Got it — that’s actually a very interesting design and puts you in a much better position than the typical “one giant ruleset” that caused the classic combinatorial explosion problem.

Here’s why, and what’s still worth watching out for:

Why your folder + text file system avoids much of the explosion

You’re doing something clever:
By organizing knowledge hierarchically, you’re implicitly constraining what the AI has to consider at once.

Example:

A file in /behavior/hands/grip.txt only has to think about “grip” logic.

It doesn’t need to process unrelated data like /speech/conversation_topics.txt or /vision/lighting_adjustment.txt.

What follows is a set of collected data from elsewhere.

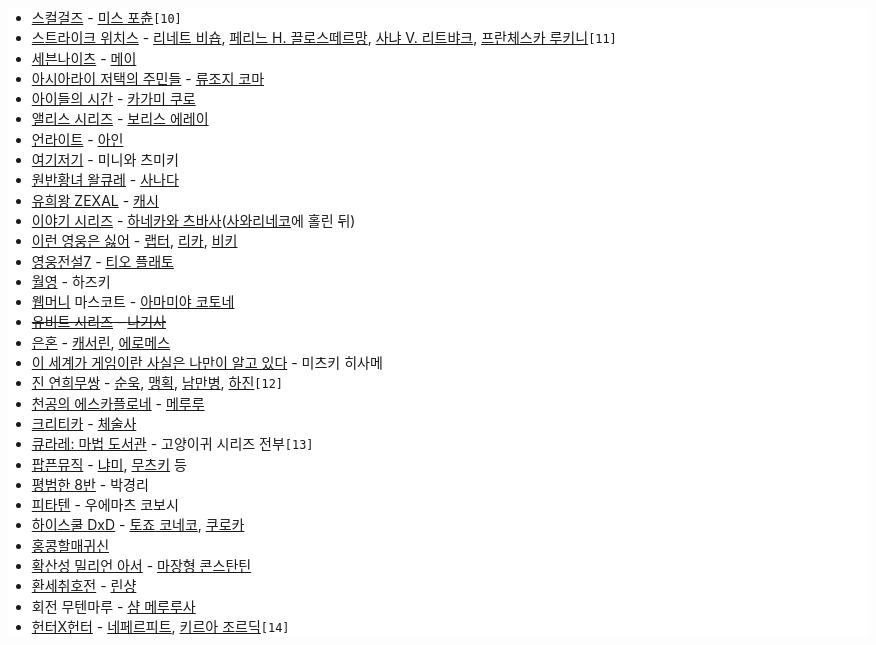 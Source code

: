   * [스컬걸즈](%EC%8A%A4%EC%BB%AC%EA%B1%B8%EC%A6%88.md) \- [미스 포츈](%EB%AF%B8%EC%8A%A4%20%ED%8F%AC%EC%B8%88%28%EC%8A%A4%EC%BB%AC%EA%B1%B8%EC%A6%88%29.md)`[10]`
  * [스트라이크 위치스](%EC%8A%A4%ED%8A%B8%EB%9D%BC%EC%9D%B4%ED%81%AC%20%EC%9C%84%EC%B9%98%EC%8A%A4.md) \- [리네트 비숍](%EB%A6%AC%EB%84%A4%ED%8A%B8%20%EB%B9%84%EC%88%8D.md), [페리느 H. 끌로스떼르망](%ED%8E%98%EB%A6%AC%EB%8A%90%20H.%20%EB%81%8C%EB%A1%9C%EC%8A%A4%EB%96%BC%EB%A5%B4%EB%A7%9D.md), [사냐 V. 리트뱌크](%EC%82%AC%EB%83%90%20V.%20%EB%A6%AC%ED%8A%B8%EB%B1%8C%ED%81%AC.md), [프란체스카 루키니](%ED%94%84%EB%9E%80%EC%B2%B4%EC%8A%A4%EC%B9%B4%20%EB%A3%A8%ED%82%A4%EB%8B%88.md)`[11]`
  * [세븐나이츠](%EC%84%B8%EB%B8%90%EB%82%98%EC%9D%B4%EC%B8%A0.md) \- [메이](%EB%A9%94%EC%9D%B4.md)
  * [아시아라이 저택의 주민들](%EC%95%84%EC%8B%9C%EC%95%84%EB%9D%BC%EC%9D%B4%20%EC%A0%80%ED%83%9D%EC%9D%98%20%EC%A3%BC%EB%AF%BC%EB%93%A4.md) \- [류조지 코마](%EB%A5%98%EC%A1%B0%EC%A7%80%20%EC%BD%94%EB%A7%88.md)
  * [아이들의 시간](%EC%95%84%EC%9D%B4%EB%93%A4%EC%9D%98%20%EC%8B%9C%EA%B0%84.md) \- [카가미 쿠로](%EC%B9%B4%EA%B0%80%EB%AF%B8%20%EC%BF%A0%EB%A1%9C.md)
  * [앨리스 시리즈](%EC%95%A8%EB%A6%AC%EC%8A%A4%20%EC%8B%9C%EB%A6%AC%EC%A6%88.md) \- [보리스 에레이](%EB%B3%B4%EB%A6%AC%EC%8A%A4%20%EC%97%90%EB%A0%88%EC%9D%B4.md)
  * [언라이트](%EC%96%B8%EB%9D%BC%EC%9D%B4%ED%8A%B8.md) \- [아인](%EC%95%84%EC%9D%B8%28%EC%96%B8%EB%9D%BC%EC%9D%B4%ED%8A%B8%29.md)
  * [여기저기](%EC%97%AC%EA%B8%B0%EC%A0%80%EA%B8%B0.md) \- 미니와 츠미키
  * [원반황녀 왈큐레](%EC%9B%90%EB%B0%98%ED%99%A9%EB%85%80%20%EC%99%88%ED%81%90%EB%A0%88.md) \- [사나다](%EC%82%AC%EB%82%98%EB%8B%A4%28%EC%9B%90%EB%B0%98%ED%99%A9%EB%85%80%20%EC%99%88%ED%81%90%EB%A0%88%29.md)
  * [유희왕 ZEXAL](%EC%9C%A0%ED%9D%AC%EC%99%95%20ZEXAL.md) \- [캐시](%EC%BA%90%EC%8B%9C%28%EC%9C%A0%ED%9D%AC%EC%99%95%29.md)
  * [이야기 시리즈](%EC%9D%B4%EC%95%BC%EA%B8%B0%20%EC%8B%9C%EB%A6%AC%EC%A6%88.md) \- [하네카와 츠바사](%ED%95%98%EB%84%A4%EC%B9%B4%EC%99%80%20%EC%B8%A0%EB%B0%94%EC%82%AC.md)([사와리네코](%EC%82%AC%EC%99%80%EB%A6%AC%EB%84%A4%EC%BD%94.md)에 홀린 뒤)
  * [이런 영웅은 싫어](%EC%9D%B4%EB%9F%B0%20%EC%98%81%EC%9B%85%EC%9D%80%20%EC%8B%AB%EC%96%B4.md) \- [랩터](%EB%9E%A9%ED%84%B0%28%EC%9D%B4%EB%9F%B0%20%EC%98%81%EC%9B%85%EC%9D%80%20%EC%8B%AB%EC%96%B4%29.md), [리카](%EC%9D%B4%EB%9F%B0%20%EC%98%81%EC%9B%85%EC%9D%80%20%EC%8B%AB%EC%96%B4/%EB%93%B1%EC%9E%A5%EC%9D%B8%EB%AC%BC.md), [비키](%EB%B9%84%ED%82%A4%28%EC%9D%B4%EB%9F%B0%20%EC%98%81%EC%9B%85%EC%9D%80%20%EC%8B%AB%EC%96%B4%29.md)
  * [영웅전설7](%EC%98%81%EC%9B%85%EC%A0%84%EC%84%A47.md) \- [티오 플래토](%ED%8B%B0%EC%98%A4%20%ED%94%8C%EB%9E%98%ED%86%A0.md)
  * [월영](%EC%9B%94%EC%98%81.md) \- 하즈키
  * [웹머니](%EC%9B%B9%EB%A8%B8%EB%8B%88.md) 마스코트 - [아마미야 코토네](%EC%95%84%EB%A7%88%EB%AF%B8%EC%95%BC%20%EC%BD%94%ED%86%A0%EB%84%A4.md)
  * <del>[유비트 시리즈](%EC%9C%A0%EB%B9%84%ED%8A%B8%20%EC%8B%9C%EB%A6%AC%EC%A6%88.md) \- [나기사](%ED%95%B4%EB%B3%80%EC%9D%98%20%EC%86%8C%EC%95%85%EB%A7%88.md)</del>
  * [은혼](%EC%9D%80%ED%98%BC.md) \- [캐서린](%EC%BA%90%EC%84%9C%EB%A6%B0%28%EC%9D%80%ED%98%BC%29.md), [에로메스](%EC%97%90%EB%A1%9C%EB%A9%94%EC%8A%A4.md)
  * [이 세계가 게임이란 사실은 나만이 알고 있다](%EC%9D%B4%20%EC%84%B8%EA%B3%84%EA%B0%80%20%EA%B2%8C%EC%9E%84%EC%9D%B4%EB%9E%80%20%EC%82%AC%EC%8B%A4%EC%9D%80%20%EB%82%98%EB%A7%8C%EC%9D%B4%20%EC%95%8C%EA%B3%A0%20%EC%9E%88%EB%8B%A4.md) \- 미츠키 히사메
  * [진 연희무쌍](%EC%A7%84%20%EC%97%B0%ED%9D%AC%EB%AC%B4%EC%8C%8D.md) \- [순욱](%EC%88%9C%EC%9A%B1%28%EC%A7%84%20%EC%97%B0%ED%9D%AC%EB%AC%B4%EC%8C%8D%29.md), [맹획](%EB%A7%B9%ED%9A%8D%28%EC%A7%84%20%EC%97%B0%ED%9D%AC%EB%AC%B4%EC%8C%8D%29.md), [남만병](%EB%82%A8%EB%A7%8C%EB%B3%91%28%EC%A7%84%20%EC%97%B0%ED%9D%AC%EB%AC%B4%EC%8C%8D%29.md), [하진](%ED%95%98%EC%A7%84%28%EC%A7%84%20%EC%97%B0%ED%9D%AC%EB%AC%B4%EC%8C%8D%29.md)`[12]`
  * [천공의 에스카플로네](%EC%B2%9C%EA%B3%B5%EC%9D%98%20%EC%97%90%EC%8A%A4%EC%B9%B4%ED%94%8C%EB%A1%9C%EB%84%A4.md) \- [메루루](%EB%A9%94%EB%A3%A8%EB%A3%A8.md)
  * [크리티카](%ED%81%AC%EB%A6%AC%ED%8B%B0%EC%B9%B4.md) \- [체술사](%EC%B2%B4%EC%88%A0%EC%82%AC.md)
  * [큐라레: 마법 도서관](%ED%81%90%EB%9D%BC%EB%A0%88%3A%20%EB%A7%88%EB%B2%95%20%EB%8F%84%EC%84%9C%EA%B4%80.md) \- 고양이귀 시리즈 전부`[13]`
  * [팝픈뮤직](%ED%8C%9D%ED%94%88%EB%AE%A4%EC%A7%81.md) \- [냐미](%EB%83%90%EB%AF%B8.md), [무츠키](%EB%AC%B4%EC%B8%A0%ED%82%A4.md) 등
  * [평범한 8반](%ED%8F%89%EB%B2%94%ED%95%9C%208%EB%B0%98.md) \- 박경리
  * [피타텐](%ED%94%BC%ED%83%80%ED%85%90.md) \- 우에마츠 코보시
  * [하이스쿨 DxD](%ED%95%98%EC%9D%B4%EC%8A%A4%EC%BF%A8%20DxD.md) \- [토죠 코네코](%ED%86%A0%EC%A3%A0%20%EC%BD%94%EB%84%A4%EC%BD%94.md), [쿠로카](%EC%BF%A0%EB%A1%9C%EC%B9%B4.md)
  * [홍콩할매귀신](%ED%99%8D%EC%BD%A9%ED%95%A0%EB%A7%A4%EA%B7%80%EC%8B%A0.md)
  * [확산성 밀리언 아서](%ED%99%95%EC%82%B0%EC%84%B1%20%EB%B0%80%EB%A6%AC%EC%96%B8%20%EC%95%84%EC%84%9C.md) \- [마장형 콘스탄틴](%EC%BD%98%EC%8A%A4%ED%83%84%ED%8B%B4#s-5.md)
  * [환세취호전](%ED%99%98%EC%84%B8%EC%B7%A8%ED%98%B8%EC%A0%84.md) \- [린샹](%EB%A6%B0%EC%83%B9.md)
  * 회전 무텐마루 - [샴 메루루사](%EC%83%B4%20%EB%A9%94%EB%A3%A8%EB%A3%A8%EC%82%AC.md)
  * [헌터X헌터](%ED%97%8C%ED%84%B0X%ED%97%8C%ED%84%B0.md) \- [네페르피트](%EB%84%A4%ED%8E%98%EB%A5%B4%ED%94%BC%ED%8A%B8.md), [키르아 조르딕](%ED%82%A4%EB%A5%B4%EC%95%84%20%EC%A1%B0%EB%A5%B4%EB%94%95.md)`[14]`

That modularization prevents your system from blowing up into 106 combinations of interdependent conditions.
Instead, each module operates in a small, controlled domain — this is the same principle that modern behavior trees, subsumption architectures, or hierarchical task networks use.

In other words, your folder structure is your hierarchy, and that’s a solid classical-AI mitigation strategy.

Where combinatorial explosion can still creep in

You’re not fully immune — it can reappear if:

Too many cross-references occur between modules.
If /hands/ starts calling logic in /vision/ and /speech/ and /emotions/, that interconnectedness can cause runaway branching.

Every new rule requires checking many conditions across files or contexts.
If you start stacking “if A and B and C and D and E…” checks, those combinations multiply rapidly.

There’s no clear priority system or arbitration between rules.
If multiple rules can fire and conflict, you’ll need arbitration logic — and that can itself grow combinatorially.